◆ About this task
Every record is to be duplicated exactly as it reads, without its images.

◆ Data
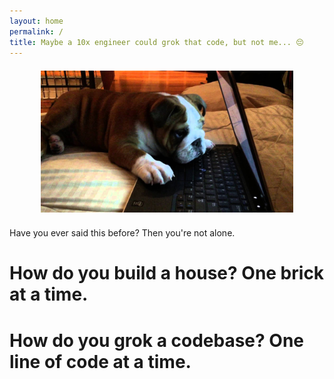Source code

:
 ```yaml
---
layout: home
permalink: /
title: Maybe a 10x engineer could grok that code, but not me... 😔
---
```


<center>
  <img src="/assets/images/sad_puppy_computer.jpg" width="80%" style="padding: 0.5em">
</center>

Have you ever said this before?  Then you're not alone.

# How do you build a house?  One brick at a time.  
# How do you grok a codebase?  One line of code at a time.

◆ Result for this exercise
Source code

:
 ```yaml
---
layout: home
permalink: /
title: Maybe a 10x engineer could grok that code, but not me... 😔
---
```


<center>
  <img src="/assets/images/sad_puppy_computer.jpg" width="80%" style="padding: 0.5em">
</center>

Have you ever said this before?  Then you're not alone.

# How do you build a house?  One brick at a time.  
# How do you grok a codebase?  One line of code at a time.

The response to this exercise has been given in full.